Бывшее и несбывшееся

— Благодарю, стрелки, вашему слову верю.

Я с подчеркнутою, непринятою на фронте между офицерами, отчетливостью откозырял ротному, старшему производством кадровому поручику, который, подняв на меня грустный, но благодарный взор, крепко пожал мне руку, и в очень сложных и смутных чувствах поехал обратно.

Что в том, думалось мне, что мне удалось уговорить первую роту и что пока еще не надо уговаривать вторую. Завтра не уговоришь третью, или четвертую, зараза мигом облетит весь полк и он, вопреки разуму и совести лучших солдат, хлынет в тыл. Разве можно воевать на уговорах? Конечно, нельзя. Но что же делать, когда воевать без уговоров еще менее возможно?

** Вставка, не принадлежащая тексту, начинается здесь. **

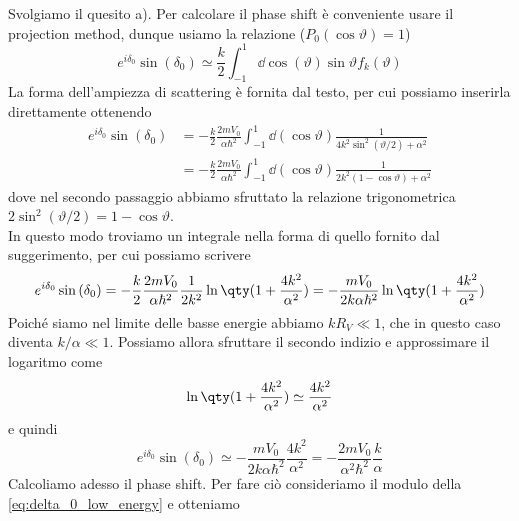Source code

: \begin{soluzione}
   Svolgiamo il quesito a). Per calcolare il phase shift è conveniente usare il projection method, dunque usiamo la relazione ($P_0(\cos{\vartheta})=1$)
   \begin{equation*}
      e^{i \delta_0} \sin{(\delta_0)}
      \simeq \frac{k}{2} \int_{-1}^{1} \dd{\cos{(\vartheta)}} \sin{\vartheta} f_k(\vartheta)
   \end{equation*}
   La forma dell'ampiezza di scattering è fornita dal testo, per cui possiamo inserirla direttamente ottenendo
   \begin{equation*}
      \begin{split}
         e^{i \delta_0} \sin{(\delta_0)}
         & =-\frac{k}{2} \frac{2m V_0}{\alpha \hbar^2} \int_{-1}^{1} \dd{(\cos{\vartheta})} \frac{1}{4k^2 \sin^2{( \vartheta/2 )} + \alpha^2}
         \\
         & =-\frac{k}{2} \frac{2m V_0}{\alpha \hbar^2} \int_{-1}^{1} \dd{(\cos{\vartheta})} \frac{1}{2k^2 ( 1 - \cos{\vartheta}) + \alpha^2}
      \end{split}
   \end{equation*}
   dove nel secondo passaggio abbiamo sfruttato la relazione trigonometrica $2 \sin^2{( \vartheta/2 )}=1 - \cos{\vartheta}$.\\
   In questo modo troviamo un integrale nella forma di quello fornito dal suggerimento, per cui possiamo scrivere
   \begin{equation*}
      e^{i \delta_0} \sin{(\delta_0)}
      =-\frac{k}{2} \frac{2m V_0}{\alpha \hbar^2} \frac{1}{2k^2} \ln\qty( 1 + \frac{4k^2}{\alpha^2} )
      =-\frac{m V_0}{2 k \alpha \hbar^2} \ln\qty( 1 + \frac{4k^2}{\alpha^2} )
   \end{equation*}
   Poiché siamo nel limite delle basse energie abbiamo $kR_V \ll 1$, che in questo caso diventa $k/\alpha \ll 1$. Possiamo allora sfruttare il secondo indizio e approssimare il logaritmo come
   \begin{equation*}
      \ln\qty( 1 + \frac{4k^2}{\alpha^2} )
      \simeq \frac{4k^2}{\alpha^2}
   \end{equation*}
   e quindi
   \begin{equation*}
      e^{i \delta_0} \sin{(\delta_0)}
      \simeq -\frac{m V_0}{2 k \alpha \hbar^2} \frac{4k^2}{\alpha^2}
      =-\frac{2 m V_0}{\alpha^2 \hbar^2} \frac{k}{\alpha}
      \label{eq:delta_0_low_energy}
   \end{equation*}
   Calcoliamo adesso il phase shift. Per fare ciò consideriamo il modulo della \eqref{eq:delta_0_low_energy} e otteniamo

\end{soluzione}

Будь это иначе, начальник штаба корпуса, преданный династии гвардейский генерал Гольмс, вряд ли бы уже на следующий день после моего самовольного выступления во вверенной ему части, вызвал меня к себе и тепло благодарил за оказанную помощь. Очевидно, он, как умный человек, сразу понял, что для того, чтобы продолжать хоть как–нибудь свое дело, ему в новых революционных условиях нужны слова, которых у него самого нет и быть не может.

Так началась моя политическая деятельность.

Весть о том, что к нам на фронт едут думские депутаты, была встречена офицерством с большою радостью. Уже целую неделю, если не больше, мы жили как впотьмах. Выпущенный Петербургским советом рабочих и солдатских депутатов уже на четвертый день революции знаменитый приказ № 1 внес во фронтовую жизнь, несмотря на то, что он был дан только петроградскому гарнизону и к действующей армии никакого отношения не имел, невероятную путаницу: возбудил в солдатах совершенно несбыточные надежды и вызвал вполне справедливое возмущение в офицерской среде. Стояло ли за этим приказом, подписанным никому неизвестными именами, Временное правительство, или нет, оставалось неизвестным.

От живых свидетелей, переворота мы надеялись узнать, каков подлинный курс нового военного министерства, чему надо мирволить и чему надо твердо сопротивляться.

Ко дню приезда депутатов фронт уже внешне являл картину широкого разлива революционной стихии. От штабов к позициям и обратно носились красноофлаженные автомобили и красногривые тройки. Всюду веяли красные знамена и возвышались обтянутые кумачом ораторские трибуны. Повсеместно гремели оркестры и взвивались краснобайные речи. Неумолчно гудел митинговый трезвон: «за землю и волю», «без аннексий и контрибуций», «за самоопределение народов»… Все было призрачно и двусмысленно: не то Пасха, не то революция.

Депутаты оказались на вид совсем не революционерами. Петербургский приват–доцент Тройский, с живым, несколько брезгливым лицом, еще мог сойти за лево–либерального интеллигента, Демидов же, Игорь Платонович, печальноокий смуглый человек с пленительною, белозубою улыбкой в небольшой бороде — был типичнейшим барином–помещиком.

Удобно усевшись в глубокой коляске, запряженной тройкою крупных артиллерийских лошадей, мы не спеша двинулись к Шумлянам. Депутаты оживленно рассказывали о петроградских событиях и подробно расспрашивали меня о состоянии фронта.

Растрогало ли меня с детства знакомое вздрагивание и покачивание коляски на податливых рессорах и меланхолическое позвякивание глухарей, совлек ли вид штатских костюмов военную форму с моей души, всколыхнул ли изящно–деревенский облик Игоря Платоновича отроческие воспоминания о старых усадьбах с их цветущими липами, прадедовскими библиотеками и либеральными разговорами за чайным столом, — не знаю. Одно только знаю, что, сопровождая на батарею, в качестве фронтового представителя революции, едущих к нам думцев, я испытывал такой прилив скорбной любви к низвергаемой всеми нами России, что с отвращением смотрел на всюду развевающиеся красные флаги.

Хотя на третьей батарее, как, впрочем, и во всей бригаде, господствовал весьма либеральный дух, наши кадровые офицеры ждали встречи с думскими депутатами не без волнения: одно дело в своей среде будировать против начальства и высшей власти, другое — официально приветствовать революционеров.

Достаточно было однако Демидову и Тройскому обменяться с собравшимися офицерами рукопожатиями и первыми случайными фразами, как сразу же исчезла и тень отчужденности.

— Свои люди, — радостно шепнул мне Иван Владимирович и тут же приказал денщику подать к ужину последнюю бутылку коньяку.